Он снова и снова берет одни и те же аккорды и постепенно злость действительно проникает в его пальцы, и он начинает играть со все возрастающей энергией, которая даже удивляет меня. Мне больше ничего не надо говорить ему, я могу даже отодвинуться от него, он уже не нуждается в моей опеке. Я отхожу к дивану на другой стороне гостиной, а он распаляется все больше и больше и барабанит по басам, точно разъяренный бычок, бодающийся со стенкой.

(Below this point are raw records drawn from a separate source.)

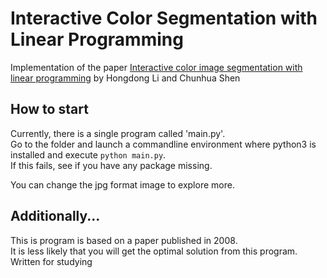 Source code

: # Interactive Color Segmentation with Linear Programming
Implementation of the paper [Interactive color image segmentation with linear programming](https://link.springer.com/article/10.1007/s00138-008-0171-x) by Hongdong Li and Chunhua Shen

## How to start
Currently, there is a single program called 'main.py'.<br>
Go to the folder and launch a commandline environment where python3 is installed and execute `python main.py`.<br>
If this fails, see if you have any package missing.<br>

You can change the jpg format image to explore more. <br>

## Additionally...
This is program is based on a paper published in 2008. <br>
It is less likely that you will get the optimal solution from this program. <br>
Written for studying
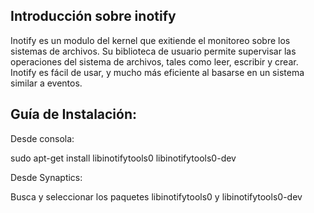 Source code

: ## Introducción sobre inotify ##

Inotify es un modulo del kernel que exitiende el monitoreo sobre los sistemas de archivos. Su biblioteca de usuario permite supervisar las operaciones del sistema de archivos, tales como leer, escribir y crear. Inotify es fácil de usar, y mucho más eficiente al basarse en un sistema similar a eventos.

## Guía de Instalación: ##

Desde consola:

sudo apt-get install libinotifytools0 libinotifytools0-dev

Desde Synaptics:

Busca y seleccionar los paquetes libinotifytools0 y libinotifytools0-dev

– Представь себе, что они пристают к тебе и заставляют улыбаться, – кричу я ему. – И объясняют, что ты должен думать.

Но подстегивать его больше не надо, он уже набрал полный ход и с каждым новым пассажем увеличивает силу удара.

Он уже играет добрых двадцать минут, когда я замечаю «рейнджровер», останавливающийся на площадке, из него вылезает Витторио, выгружает знакомые сумки, продуктовые и хозяйственные, тащит их к дому, сопровождаемый Джино. Я ничего не говорю Джефу-Джузеппе, пусть себе играет, пусть выплескивает всю скопившуюся у него внутри ярость, сам же листаю книгу о процессах старения, которую только что выудил из книжного шкафа справа от меня.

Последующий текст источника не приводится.